» Data extract:

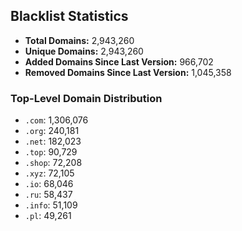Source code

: ## Blacklist Statistics

- **Total Domains:** 2,943,260
- **Unique Domains:** 2,943,260
- **Added Domains Since Last Version:** 966,702
- **Removed Domains Since Last Version:** 1,045,358

### Top-Level Domain Distribution

-  `.com`: 1,306,076
-  `.org`: 240,181
-  `.net`: 182,023
-  `.top`: 90,729
-  `.shop`: 72,208
-  `.xyz`: 72,105
-  `.io`: 68,046
-  `.ru`: 58,437
-  `.info`: 51,109
-  `.pl`: 49,261
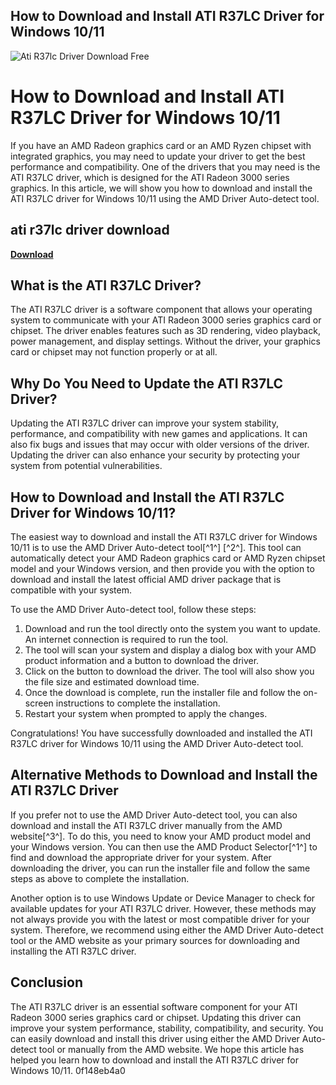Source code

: ## How to Download and Install ATI R37LC Driver for Windows 10/11

 
![Ati R37lc Driver Download Free](https://encrypted-tbn2.gstatic.com/images?q=tbn:ANd9GcRkbO3lsd51iW_kjgmnChOroEZk6ARUYiWI40bjqrAViN56F9lALwUHjYGw)

 
# How to Download and Install ATI R37LC Driver for Windows 10/11
 
If you have an AMD Radeon graphics card or an AMD Ryzen chipset with integrated graphics, you may need to update your driver to get the best performance and compatibility. One of the drivers that you may need is the ATI R37LC driver, which is designed for the ATI Radeon 3000 series graphics. In this article, we will show you how to download and install the ATI R37LC driver for Windows 10/11 using the AMD Driver Auto-detect tool.
 
## ati r37lc driver download


[**Download**](https://www.google.com/url?q=https%3A%2F%2Fgeags.com%2F2tKCzU&sa=D&sntz=1&usg=AOvVaw0M0c6q4V0uO49eZK7fQl56)

 
## What is the ATI R37LC Driver?
 
The ATI R37LC driver is a software component that allows your operating system to communicate with your ATI Radeon 3000 series graphics card or chipset. The driver enables features such as 3D rendering, video playback, power management, and display settings. Without the driver, your graphics card or chipset may not function properly or at all.
 
## Why Do You Need to Update the ATI R37LC Driver?
 
Updating the ATI R37LC driver can improve your system stability, performance, and compatibility with new games and applications. It can also fix bugs and issues that may occur with older versions of the driver. Updating the driver can also enhance your security by protecting your system from potential vulnerabilities.
 
## How to Download and Install the ATI R37LC Driver for Windows 10/11?
 
The easiest way to download and install the ATI R37LC driver for Windows 10/11 is to use the AMD Driver Auto-detect tool[^1^] [^2^]. This tool can automatically detect your AMD Radeon graphics card or AMD Ryzen chipset model and your Windows version, and then provide you with the option to download and install the latest official AMD driver package that is compatible with your system.
 
To use the AMD Driver Auto-detect tool, follow these steps:
 
1. Download and run the tool directly onto the system you want to update. An internet connection is required to run the tool.
2. The tool will scan your system and display a dialog box with your AMD product information and a button to download the driver.
3. Click on the button to download the driver. The tool will also show you the file size and estimated download time.
4. Once the download is complete, run the installer file and follow the on-screen instructions to complete the installation.
5. Restart your system when prompted to apply the changes.

Congratulations! You have successfully downloaded and installed the ATI R37LC driver for Windows 10/11 using the AMD Driver Auto-detect tool.
 
## Alternative Methods to Download and Install the ATI R37LC Driver
 
If you prefer not to use the AMD Driver Auto-detect tool, you can also download and install the ATI R37LC driver manually from the AMD website[^3^]. To do this, you need to know your AMD product model and your Windows version. You can then use the AMD Product Selector[^1^] to find and download the appropriate driver for your system. After downloading the driver, you can run the installer file and follow the same steps as above to complete the installation.
 
Another option is to use Windows Update or Device Manager to check for available updates for your ATI R37LC driver. However, these methods may not always provide you with the latest or most compatible driver for your system. Therefore, we recommend using either the AMD Driver Auto-detect tool or the AMD website as your primary sources for downloading and installing the ATI R37LC driver.
 
## Conclusion
 
The ATI R37LC driver is an essential software component for your ATI Radeon 3000 series graphics card or chipset. Updating this driver can improve your system performance, stability, compatibility, and security. You can easily download and install this driver using either the AMD Driver Auto-detect tool or manually from the AMD website. We hope this article has helped you learn how to download and install the ATI R37LC driver for Windows 10/11.
 0f148eb4a0
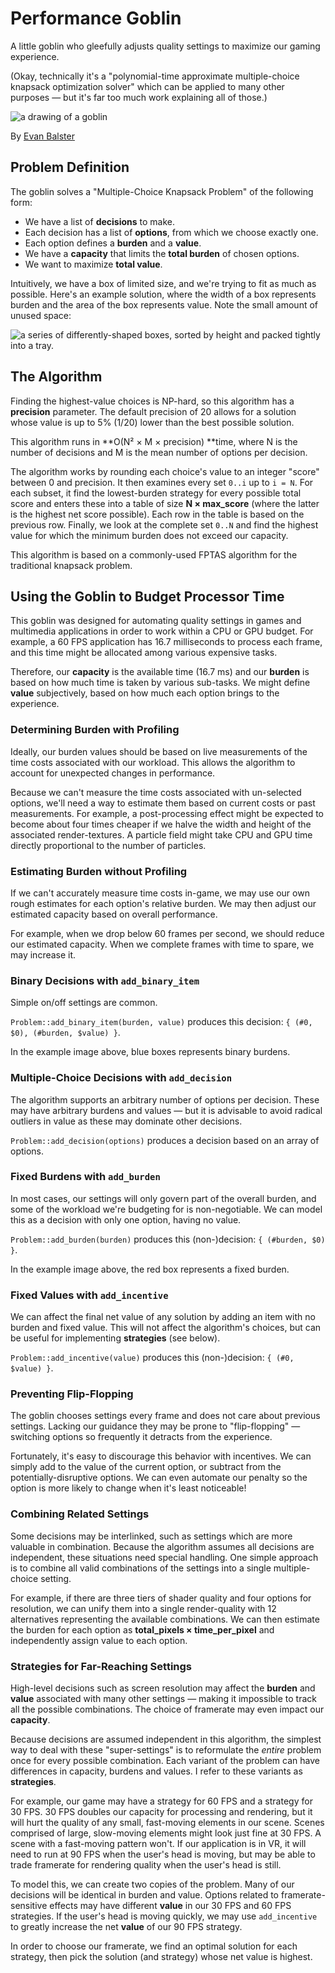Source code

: # Performance Goblin
A little goblin who gleefully adjusts quality settings to maximize our gaming experience.

(Okay, technically it's a "polynomial-time approximate multiple-choice knapsack optimization solver" which can be applied to many other purposes — but it's far too much work explaining all of those.)

![a drawing of a goblin](http://goblin.png)

By [Evan Balster](https://imitone.com)



## Problem Definition

The goblin solves a "Multiple-Choice Knapsack Problem" of the following form:

* We have a list of **decisions** to make.
* Each decision has a list of **options**, from which we choose exactly one.
* Each option defines a **burden** and a **value**.
* We have a **capacity** that limits the **total burden** of chosen options.
* We want to maximize **total value**.

Intuitively, we have a box of limited size, and we're trying to fit as much as possible.  Here's an example solution, where the width of a box represents burden and the area of the box represents value.  Note the small amount of unused space:

![a series of differently-shaped boxes, sorted by height and packed tightly into a tray.](http://example-solution.png)



## The Algorithm

Finding the highest-value choices is NP-hard, so this algorithm has a **precision** parameter.  The default precision of 20 allows for a solution whose value is up to 5% (1/20) lower than the best possible solution.

This algorithm runs in **O(N² × M × precision) **time, where N is the number of decisions and M is the mean number of options per decision.

The algorithm works by rounding each choice's value to an integer "score" between 0 and precision.  It then examines every set `0..i` up to `i = N`.  For each subset, it find the lowest-burden strategy for every possible total score and enters these into a table of size **N × max_score** (where the latter is the highest net score possible).  Each row in the table is based on the previous row.  Finally, we look at the complete set `0..N` and find the highest value for which the minimum burden does not exceed our capacity.

This algorithm is based on a commonly-used FPTAS algorithm for the traditional knapsack problem.



## Using the Goblin to Budget Processor Time

This goblin was designed for automating quality settings in games and multimedia applications in order to work within a CPU or GPU budget.  For example, a 60 FPS application has 16.7 milliseconds to process each frame, and this time might be allocated among various expensive tasks.

Therefore, our **capacity** is the available time (16.7 ms) and our **burden** is based on how much time is taken by various sub-tasks.  We might define **value** subjectively, based on how much each option brings to the experience.

### Determining Burden with Profiling

Ideally, our burden values should be based on live measurements of the time costs associated with our workload.  This allows the algorithm to account for unexpected changes in performance.

Because we can't measure the time costs associated with un-selected options, we'll need a way to estimate them based on current costs or past measurements.  For example, a post-processing effect might be expected to become about four times cheaper if we halve the width and height of the associated render-textures.  A particle field might take CPU and GPU time directly proportional to the number of particles.

### Estimating Burden without Profiling

If we can't accurately measure time costs in-game, we may use our own rough estimates for each option's relative burden.  We may then adjust our estimated capacity based on overall performance.

For example, when we drop below 60 frames per second, we should reduce our estimated capacity.  When we complete frames with time to spare, we may increase it.

### Binary Decisions with `add_binary_item`

Simple on/off settings are common.

`Problem::add_binary_item(burden, value)` produces this decision:
	 `{ (#0, $0), (#burden, $value) }`.

In the example image above, blue boxes represents binary burdens.

### Multiple-Choice Decisions with `add_decision`

The algorithm supports an arbitrary number of options per decision.  These may have arbitrary burdens and values — but it is advisable to avoid radical outliers in value as these may dominate other decisions.

`Problem::add_decision(options)` produces a decision based on an array of options.

### Fixed Burdens with `add_burden`

In most cases, our settings will only govern part of the overall burden, and some of the workload we're budgeting for is non-negotiable.  We can model this as a decision with only one option, having no value.

`Problem::add_burden(burden)` produces this (non-)decision:
	 `{ (#burden, $0) }`.

In the example image above, the red box represents a fixed burden.

### Fixed Values with `add_incentive`

We can affect the final net value of any solution by adding an item with no burden and fixed value.  This will not affect the algorithm's choices, but can be useful for implementing **strategies** (see below).

`Problem::add_incentive(value)` produces this (non-)decision:
	 `{ (#0, $value) }`.

### Preventing Flip-Flopping

The goblin chooses settings every frame and does not care about previous settings.  Lacking our guidance they may be prone to "flip-flopping" — switching options so frequently it detracts from the experience.

Fortunately, it's easy to discourage this behavior with incentives.  We can simply add to the value of the current option, or subtract from the potentially-disruptive options.  We can even automate our penalty so the option is more likely to change when it's least noticeable!

### Combining Related Settings

Some decisions may be interlinked, such as settings which are more valuable in combination.  Because the algorithm assumes all decisions are independent, these situations need special handling.  One simple approach is to combine all valid combinations of the settings into a single multiple-choice setting.

For example, if there are three tiers of shader quality and four options for resolution, we can unify them into a single render-quality with 12 alternatives representing the available combinations.  We can then estimate the burden for each option as **total_pixels × time_per_pixel** and independently assign value to each option.

### Strategies for Far-Reaching Settings

High-level decisions such as screen resolution may affect the **burden** and **value** associated with many other settings — making it impossible to track all the possible combinations.  The choice of framerate may even impact our **capacity**.

Because decisions are assumed independent in this algorithm, the simplest way to deal with these "super-settings" is to reformulate the *entire* problem once for every possible combination.  Each variant of the problem can have differences in capacity, burdens and values.  I refer to these variants as **strategies**.

For example, our game may have a strategy for 60 FPS and a strategy for 30 FPS.  30 FPS doubles our capacity for processing and rendering, but it will hurt the quality of any small, fast-moving elements in our scene.  Scenes comprised of large, slow-moving elements might look just fine at 30 FPS.  A scene with a fast-moving pattern won't.  If our application is in VR, it will need to run at 90 FPS when the user's head is moving, but may be able to trade framerate for rendering quality when the user's head is still.

To model this, we can create two copies of the problem.  Many of our decisions will be identical in burden and value.  Options related to framerate-sensitive effects may have different **value** in our 30 FPS and 60 FPS strategies.  If the user's head is moving quickly, we may use `add_incentive` to greatly increase the net **value** of our 90 FPS strategy.

In order to choose our framerate, we find an optimal solution for each strategy, then pick the solution (and strategy) whose net value is highest.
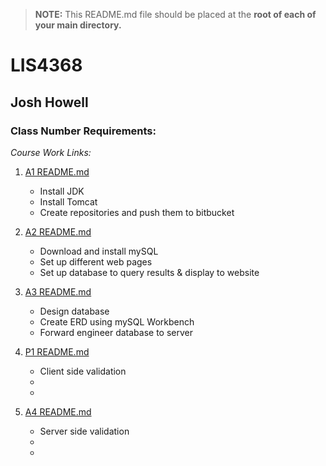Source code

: 
> **NOTE:** This README.md file should be placed at the **root of each of your main directory.**

# LIS4368 

## Josh Howell

### Class Number Requirements:

*Course Work Links:* 

1. [A1 README.md](a1/README.md "My A1 README.md file")
	- Install JDK
	- Install Tomcat
	- Create repositories and push them to bitbucket

2. [A2 README.md](a2/README.md "My A2 README.md file")
	- Download and install mySQL
	- Set up different web pages
	- Set up database to query results & display to website
3. [A3 README.md](a3/README.md "My A3 README.md file")
	- Design database
	- Create ERD using mySQL Workbench
	- Forward engineer database to server
4. [P1 README.md](p1/README.md "My P1 README.md file")
	- Client side validation
	-
	-
5. [A4 README.md](a4/README.md "My a4 README.md file")
	- Server side validation
	- 
	-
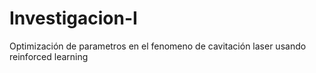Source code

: # Investigacion-I
Optimización de parametros en el fenomeno de cavitación laser usando reinforced learning
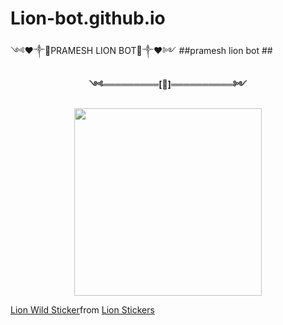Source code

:# Lion-bot.github.io
༺❤️༒🦁PRAMESH LION BOT🦁༒❤️༻
##pramesh lion bot ##

<p align="center"> 
<b>༺═════════[👸]══════════༻</b>
</p>
<p align="center">
<img src="https://i.ibb.co/CMCNByx/Picsart-22-07-03-15-45-00-698.jpg" width="300" height="300"/>
</p>



<div class="tenor-gif-embed" data-postid="17811936" data-share-method="host" data-aspect-ratio="1.00946" data-width="100%"><a href="https://tenor.com/view/lion-wild-roar-rawr-animated-gif-17811936">Lion Wild Sticker</a>from <a href="https://tenor.com/search/lion-stickers">Lion Stickers</a></div> <script type="text/javascript" async src="https://tenor.com/embed.js"></script>
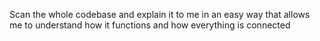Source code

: Scan the whole codebase and explain it to me in an easy way that allows me to understand how it functions and how everything is connected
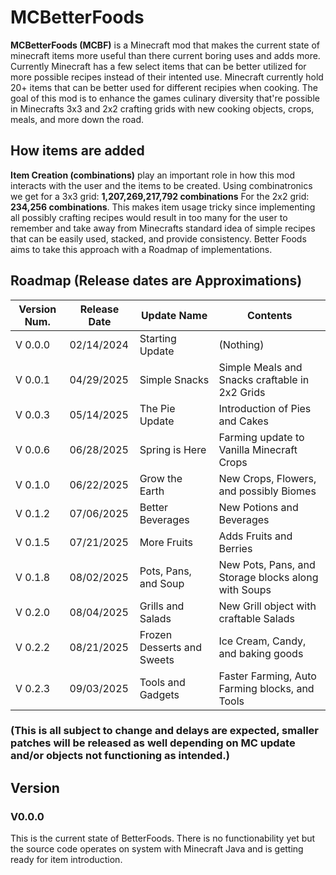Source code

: # MCBetterFoods

**MCBetterFoods (MCBF)** is a Minecraft mod that makes the current state of minecraft items more useful than there current boring uses and adds more. Currently Minecraft has a few select items that can be better utilized for more possible recipes instead of their intented use. Minecraft currently hold 20+ items that can be better used for different recipies when cooking. The goal of this mod is to enhance the games culinary diversity that're possible in Minecrafts 3x3 and 2x2 crafting grids with new cooking objects, crops, meals, and more down the road.

## How items are added

**Item Creation (combinations)** play an important role in how this mod interacts with the user and the items to be created. Using combinatronics we get for a 3x3 grid: **1,207,269,217,792 combinations** For the 2x2 grid: **234,256 combinations**. This makes item usage tricky since implementing all possibly crafting recipes would result in too many for the user to remember and take away from Minecrafts standard idea of simple recipes that can be easily used, stacked, and provide consistency. Better Foods aims to take this approach with a Roadmap of implementations.

## Roadmap (Release dates are Approximations)

|  Version Num. | Release Date |         Update Name         |                       Contents                        |
|---------------|--------------|-----------------------------|-------------------------------------------------------|
|    V 0.0.0    |  02/14/2024  |  Starting Update            |  (Nothing)                                            |
|    V 0.0.1    |  04/29/2025  |  Simple Snacks              |  Simple Meals and Snacks craftable in 2x2 Grids       |
|    V 0.0.3    |  05/14/2025  |  The Pie Update             |  Introduction of Pies and Cakes                       |
|    V 0.0.6    |  06/28/2025  |  Spring is Here             |  Farming update to Vanilla Minecraft Crops            |
|    V 0.1.0    |  06/22/2025  |  Grow the Earth             |  New Crops, Flowers, and possibly Biomes              |
|    V 0.1.2    |  07/06/2025  |  Better Beverages           |  New Potions and Beverages                            |
|    V 0.1.5    |  07/21/2025  |  More Fruits                |  Adds Fruits and Berries                              |
|    V 0.1.8    |  08/02/2025  |  Pots, Pans, and Soup       |  New Pots, Pans, and Storage blocks along with Soups  | 
|    V 0.2.0    |  08/04/2025  |  Grills and Salads          |  New Grill object with craftable Salads               |
|    V 0.2.2    |  08/21/2025  |  Frozen Desserts and Sweets |  Ice Cream, Candy, and baking goods                   |
|    V 0.2.3    |  09/03/2025  |  Tools and Gadgets          |  Faster Farming, Auto Farming blocks, and Tools       |

### (This is all subject to change and delays are expected, smaller patches will be released as well depending on MC update and/or objects not functioning as intended.)

## Version

### V0.0.0

This is the current state of BetterFoods. There is no functionability yet but the source code operates on system with Minecraft Java and is getting ready for item introduction. 
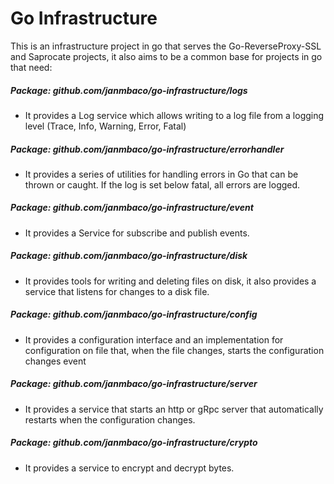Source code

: # Go Infrastructure
This is an infrastructure project in go that serves the Go-ReverseProxy-SSL and Saprocate projects, it also aims to be a common base for projects in go that need:

##### Package: github.com/janmbaco/go-infrastructure/logs
- It provides a Log service which allows writing to a log file from a logging level (Trace, Info, Warning, Error, Fatal)

##### Package: github.com/janmbaco/go-infrastructure/errorhandler
- It provides a series of utilities for handling errors in Go that can be thrown or caught. If the log is set below fatal, all errors are logged.

##### Package: github.com/janmbaco/go-infrastructure/event
- It provides a Service for subscribe and publish events.

##### Package: github.com/janmbaco/go-infrastructure/disk
- It provides tools for writing and deleting files on disk, it also provides a service that listens for changes to a disk file.

#####  Package: github.com/janmbaco/go-infrastructure/config
- It provides a configuration interface and an implementation for configuration on file that, when the file changes, starts the configuration changes event

##### Package: github.com/janmbaco/go-infrastructure/server
- It provides a service that starts an http or gRpc server that automatically restarts when the configuration changes.

##### Package: github.com/janmbaco/go-infrastructure/crypto
- It provides a service to encrypt and decrypt bytes.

» What this task involves: Could you copy each line in the listing above that includes the word "order"?

» Your response:
This goblin was designed for automating quality settings in games and multimedia applications in order to work within a CPU or GPU budget.  For example, a 60 FPS application has 16.7 milliseconds to process each frame, and this time might be allocated among various expensive tasks.
In order to choose our framerate, we find an optimal solution for each strategy, then pick the solution (and strategy) whose net value is highest.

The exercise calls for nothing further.